[Data excerpts Boundary: Start]

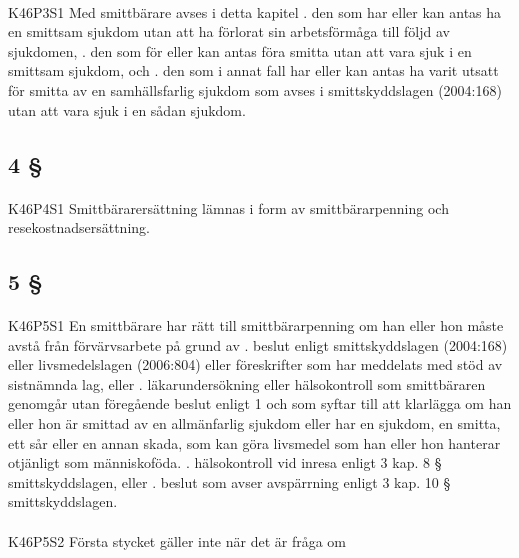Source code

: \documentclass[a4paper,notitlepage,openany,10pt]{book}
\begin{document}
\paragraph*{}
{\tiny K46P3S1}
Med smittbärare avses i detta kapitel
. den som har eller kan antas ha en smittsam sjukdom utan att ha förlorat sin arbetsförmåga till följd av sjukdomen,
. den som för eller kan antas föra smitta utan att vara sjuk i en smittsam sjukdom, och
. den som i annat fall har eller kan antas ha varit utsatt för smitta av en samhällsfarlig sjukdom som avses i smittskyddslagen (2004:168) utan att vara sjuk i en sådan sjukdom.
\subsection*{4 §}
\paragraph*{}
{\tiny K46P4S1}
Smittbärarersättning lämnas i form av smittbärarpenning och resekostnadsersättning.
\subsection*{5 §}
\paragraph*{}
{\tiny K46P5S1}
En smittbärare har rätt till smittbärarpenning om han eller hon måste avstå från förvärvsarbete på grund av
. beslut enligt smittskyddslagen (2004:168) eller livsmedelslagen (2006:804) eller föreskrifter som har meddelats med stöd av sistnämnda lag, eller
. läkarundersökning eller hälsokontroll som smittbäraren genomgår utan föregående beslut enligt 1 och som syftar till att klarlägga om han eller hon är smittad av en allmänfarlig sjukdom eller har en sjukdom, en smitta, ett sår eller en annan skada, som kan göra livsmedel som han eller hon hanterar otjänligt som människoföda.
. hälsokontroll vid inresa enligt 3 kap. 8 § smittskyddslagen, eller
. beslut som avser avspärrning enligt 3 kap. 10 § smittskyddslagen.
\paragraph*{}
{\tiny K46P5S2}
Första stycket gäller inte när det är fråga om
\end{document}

[Data excerpts Boundary: End]

> **What you have to do**:
Every line holding the word "avses" should be copied out of the records above.

> **Response area**:
Med smittbärare avses i detta kapitel
. den som i annat fall har eller kan antas ha varit utsatt för smitta av en samhällsfarlig sjukdom som avses i smittskyddslagen (2004:168) utan att vara sjuk i en sådan sjukdom.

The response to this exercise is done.